I wonder how much work is entailed in transforming Fedora in to a distro that meets some definition of the word "Sovereign" 🤔
Personally I wouldn't want to make a project like this be dependent on the whims of a US defense contractor like RedHat/IBM, especially after what happened with CentOS.
The idea of a "distro for EU public sector" is neat, but even the PoC has some flaws when considering technical sovereignty.
First of all, using Gitlab & Gitlab CI. Gitlab is an American company with most of its developers based in the US. Sure, you could host it by yourself but why would you do it considering Forgejo is lighter and mostly developed by developers based in the EU area?
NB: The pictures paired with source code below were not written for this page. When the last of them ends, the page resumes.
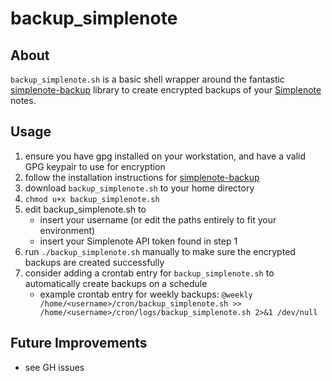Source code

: # backup_simplenote

## About
`backup_simplenote.sh` is a basic shell wrapper around the fantastic [simplenote-backup](https://github.com/hiroshi/simplenote-backup) library to create encrypted backups of your [Simplenote](https://www.simplenote.com) notes.

## Usage
1. ensure you have gpg installed on your workstation, and have a valid GPG keypair to use for encryption
2. follow the installation instructions for [simplenote-backup](https://github.com/hiroshi/simplenote-backup)
3. download `backup_simplenote.sh` to your home directory
4. `chmod u+x backup_simplenote.sh`
5. edit backup_simplenote.sh to 
	- insert your username (or edit the paths entirely to fit your environment)
	- insert your Simplenote API token found in step 1
6. run `./backup_simplenote.sh` manually to make sure the encrypted backups are created successfully
7. consider adding a crontab entry for `backup_simplenote.sh` to automatically create backups on a schedule
	- example crontab entry for weekly backups: `@weekly /home/<username>/cron/backup_simplenote.sh >> /home/<username>/cron/logs/backup_simplenote.sh 2>&1 /dev/null`

## Future Improvements
- see GH issues
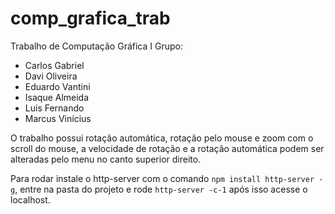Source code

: # comp_grafica_trab
Trabalho de Computação Gráfica I
Grupo:
* Carlos Gabriel
* Davi Oliveira
* Eduardo Vantini
* Isaque Almeida
* Luis Fernando
* Marcus Vinícius

O trabalho possui rotação automática, rotação pelo mouse e zoom com o scroll do mouse, a velocidade de rotação e a rotação automática podem ser alteradas pelo menu no canto superior direito.

Para rodar instale o http-server com o comando `npm install http-server -g`, entre na pasta do projeto e rode `http-server -c-1` após isso acesse o localhost.
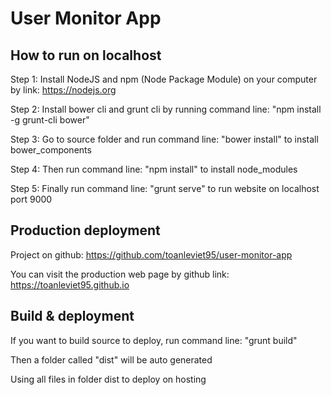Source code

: # User Monitor App

## How to run on localhost

Step 1: Install NodeJS and npm (Node Package Module) on your computer by link: https://nodejs.org

Step 2: Install bower cli and grunt cli by running command line: "npm install -g grunt-cli bower"

Step 3: Go to source folder and run command line: "bower install" to install bower_components

Step 4: Then run command line: "npm install" to install node_modules

Step 5: Finally run command line: "grunt serve" to run website on localhost port 9000

## Production deployment

Project on github: https://github.com/toanleviet95/user-monitor-app

You can visit the production web page by github link: https://toanleviet95.github.io 

## Build & deployment

If you want to build source to deploy, run command line: "grunt build"

Then a folder called "dist" will be auto generated

Using all files in folder dist to deploy on hosting


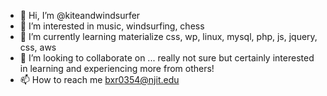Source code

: - 👋 Hi, I’m @kiteandwindsurfer
- 👀 I’m interested in music, windsurfing, chess
- 🌱 I’m currently learning materialize css, wp, linux, mysql, php, js, jquery, css, aws
- 💞️ I’m looking to collaborate on ... really not sure but certainly interested in learning and experiencing more from others!
- 📫 How to reach me bxr0354@njit.edu

<!---
kiteandwindsurfer/kiteandwindsurfer is a ✨ special ✨ repository because its `README.md` (this file) appears on your GitHub profile.
You can click the Preview link to take a look at your changes.
--->
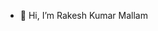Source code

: - 👋 Hi, I’m Rakesh Kumar Mallam


<!---
rmallam/rmallam is a ✨ special ✨ repository because its `README.md` (this file) appears on your GitHub profile.
You can click the Preview link to take a look at your changes.
--->
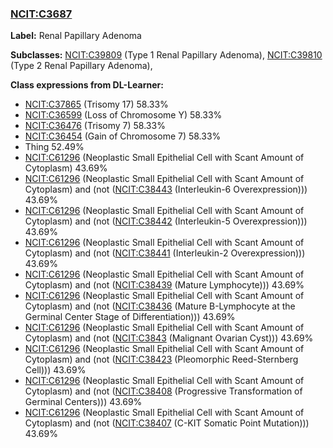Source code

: 
### [NCIT:C3687](http://purl.obolibrary.org/obo/NCIT_C3687)
**Label:** Renal Papillary Adenoma

**Subclasses:** [NCIT:C39809](http://purl.obolibrary.org/obo/NCIT_C39809) (Type 1 Renal Papillary Adenoma), [NCIT:C39810](http://purl.obolibrary.org/obo/NCIT_C39810) (Type 2 Renal Papillary Adenoma), 

**Class expressions from DL-Learner:**

- [NCIT:C37865](http://purl.obolibrary.org/obo/NCIT_C37865) (Trisomy 17) 58.33%
- [NCIT:C36599](http://purl.obolibrary.org/obo/NCIT_C36599) (Loss of Chromosome Y) 58.33%
- [NCIT:C36476](http://purl.obolibrary.org/obo/NCIT_C36476) (Trisomy 7) 58.33%
- [NCIT:C36454](http://purl.obolibrary.org/obo/NCIT_C36454) (Gain of Chromosome 7) 58.33%
- Thing 52.49%
- [NCIT:C61296](http://purl.obolibrary.org/obo/NCIT_C61296) (Neoplastic Small Epithelial Cell with Scant Amount of Cytoplasm) 43.69%
- [NCIT:C61296](http://purl.obolibrary.org/obo/NCIT_C61296) (Neoplastic Small Epithelial Cell with Scant Amount of Cytoplasm) and (not ([NCIT:C38443](http://purl.obolibrary.org/obo/NCIT_C38443) (Interleukin-6 Overexpression))) 43.69%
- [NCIT:C61296](http://purl.obolibrary.org/obo/NCIT_C61296) (Neoplastic Small Epithelial Cell with Scant Amount of Cytoplasm) and (not ([NCIT:C38442](http://purl.obolibrary.org/obo/NCIT_C38442) (Interleukin-5 Overexpression))) 43.69%
- [NCIT:C61296](http://purl.obolibrary.org/obo/NCIT_C61296) (Neoplastic Small Epithelial Cell with Scant Amount of Cytoplasm) and (not ([NCIT:C38441](http://purl.obolibrary.org/obo/NCIT_C38441) (Interleukin-2 Overexpression))) 43.69%
- [NCIT:C61296](http://purl.obolibrary.org/obo/NCIT_C61296) (Neoplastic Small Epithelial Cell with Scant Amount of Cytoplasm) and (not ([NCIT:C38439](http://purl.obolibrary.org/obo/NCIT_C38439) (Mature Lymphocyte))) 43.69%
- [NCIT:C61296](http://purl.obolibrary.org/obo/NCIT_C61296) (Neoplastic Small Epithelial Cell with Scant Amount of Cytoplasm) and (not ([NCIT:C38436](http://purl.obolibrary.org/obo/NCIT_C38436) (Mature B-Lymphocyte at the Germinal Center Stage of Differentiation))) 43.69%
- [NCIT:C61296](http://purl.obolibrary.org/obo/NCIT_C61296) (Neoplastic Small Epithelial Cell with Scant Amount of Cytoplasm) and (not ([NCIT:C3843](http://purl.obolibrary.org/obo/NCIT_C3843) (Malignant Ovarian Cyst))) 43.69%
- [NCIT:C61296](http://purl.obolibrary.org/obo/NCIT_C61296) (Neoplastic Small Epithelial Cell with Scant Amount of Cytoplasm) and (not ([NCIT:C38423](http://purl.obolibrary.org/obo/NCIT_C38423) (Pleomorphic Reed-Sternberg Cell))) 43.69%
- [NCIT:C61296](http://purl.obolibrary.org/obo/NCIT_C61296) (Neoplastic Small Epithelial Cell with Scant Amount of Cytoplasm) and (not ([NCIT:C38408](http://purl.obolibrary.org/obo/NCIT_C38408) (Progressive Transformation of Germinal Centers))) 43.69%
- [NCIT:C61296](http://purl.obolibrary.org/obo/NCIT_C61296) (Neoplastic Small Epithelial Cell with Scant Amount of Cytoplasm) and (not ([NCIT:C38407](http://purl.obolibrary.org/obo/NCIT_C38407) (C-KIT Somatic Point Mutation))) 43.69%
The idea of basing it on Fedora is also somewhat confusing. Sure, it's a good distro for derivatives, but it's mostly developed by IBM developers. The tech sovereignty argument doesn't hold well against Murphy's law.
As much as I love what they're doing, tieing an OS to a specific region via name seems like the opposite of Open Source values..
Then again, I suppose it could just be forked into a more generalized version
Based on a US distro whose versions are supported for 1 year, and "built to the requirements for the EU public sector" (because the EU public sector has one coherent set of requirements and the dev knows them, even if he doesn't list them out).
This is most probably good-intentioned and it is admirable how the dev sprung into action, but it's naive at best.
In my opinion, If sovereignty is the goal i think GTK based DE will be safer than QT based DE.
I am aware of The Free QT foundation
And its relation to KDE
but in a long term there is possibility of things might get complicated if there is change in policy . And even the QT trademark is not totally free. I'm not trying to start DE war, i love both KDE and GNOME.
Fedora is too much into RedHat, and that's an American company, it depends on it. You'll have to go at least Arch, or Debian (which are more community-driven), or Ubuntu or Mint (that are European). But I wouldn't use anything Redhat-produced for an EU OS.